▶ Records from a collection
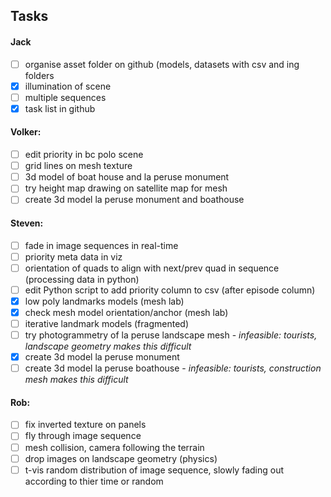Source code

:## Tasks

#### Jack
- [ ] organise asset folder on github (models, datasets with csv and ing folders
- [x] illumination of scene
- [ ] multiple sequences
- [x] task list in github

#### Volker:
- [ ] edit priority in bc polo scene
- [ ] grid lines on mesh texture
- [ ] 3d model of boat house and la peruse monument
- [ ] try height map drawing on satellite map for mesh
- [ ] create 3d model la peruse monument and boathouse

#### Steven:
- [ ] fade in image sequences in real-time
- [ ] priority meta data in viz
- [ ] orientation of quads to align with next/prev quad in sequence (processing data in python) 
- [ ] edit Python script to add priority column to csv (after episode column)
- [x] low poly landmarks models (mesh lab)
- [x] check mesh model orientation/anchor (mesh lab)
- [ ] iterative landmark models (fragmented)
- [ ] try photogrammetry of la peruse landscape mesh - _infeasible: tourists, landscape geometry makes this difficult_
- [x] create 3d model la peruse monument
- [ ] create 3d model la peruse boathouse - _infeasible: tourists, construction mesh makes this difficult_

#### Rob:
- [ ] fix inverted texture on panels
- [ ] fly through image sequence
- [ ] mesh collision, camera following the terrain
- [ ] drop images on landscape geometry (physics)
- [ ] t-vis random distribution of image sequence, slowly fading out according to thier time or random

==

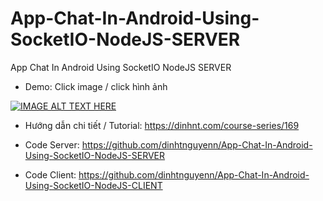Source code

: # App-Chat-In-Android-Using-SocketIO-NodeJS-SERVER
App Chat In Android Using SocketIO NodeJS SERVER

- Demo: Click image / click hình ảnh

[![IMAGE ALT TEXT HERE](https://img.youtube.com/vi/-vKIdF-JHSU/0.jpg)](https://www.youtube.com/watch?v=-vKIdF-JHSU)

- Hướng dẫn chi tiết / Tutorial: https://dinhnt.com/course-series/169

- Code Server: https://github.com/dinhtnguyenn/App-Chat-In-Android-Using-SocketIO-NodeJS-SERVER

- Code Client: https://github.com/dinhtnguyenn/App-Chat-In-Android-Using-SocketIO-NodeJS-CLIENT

▶ Task requirements
After locating the line holding "- [ ] priority meta data in viz" above, output exactly that line and every line after it through the line holding "- [ ] t-vis random". Include nothing else.

▶ Output below
- [ ] priority meta data in viz
- [ ] orientation of quads to align with next/prev quad in sequence (processing data in python) 
- [ ] edit Python script to add priority column to csv (after episode column)
- [x] low poly landmarks models (mesh lab)
- [x] check mesh model orientation/anchor (mesh lab)
- [ ] iterative landmark models (fragmented)
- [ ] try photogrammetry of la peruse landscape mesh - _infeasible: tourists, landscape geometry makes this difficult_
- [x] create 3d model la peruse monument
- [ ] create 3d model la peruse boathouse - _infeasible: tourists, construction mesh makes this difficult_

#### Rob:
- [ ] fix inverted texture on panels
- [ ] fly through image sequence
- [ ] mesh collision, camera following the terrain
- [ ] drop images on landscape geometry (physics)
- [ ] t-vis random distribution of image sequence, slowly fading out according to thier time or random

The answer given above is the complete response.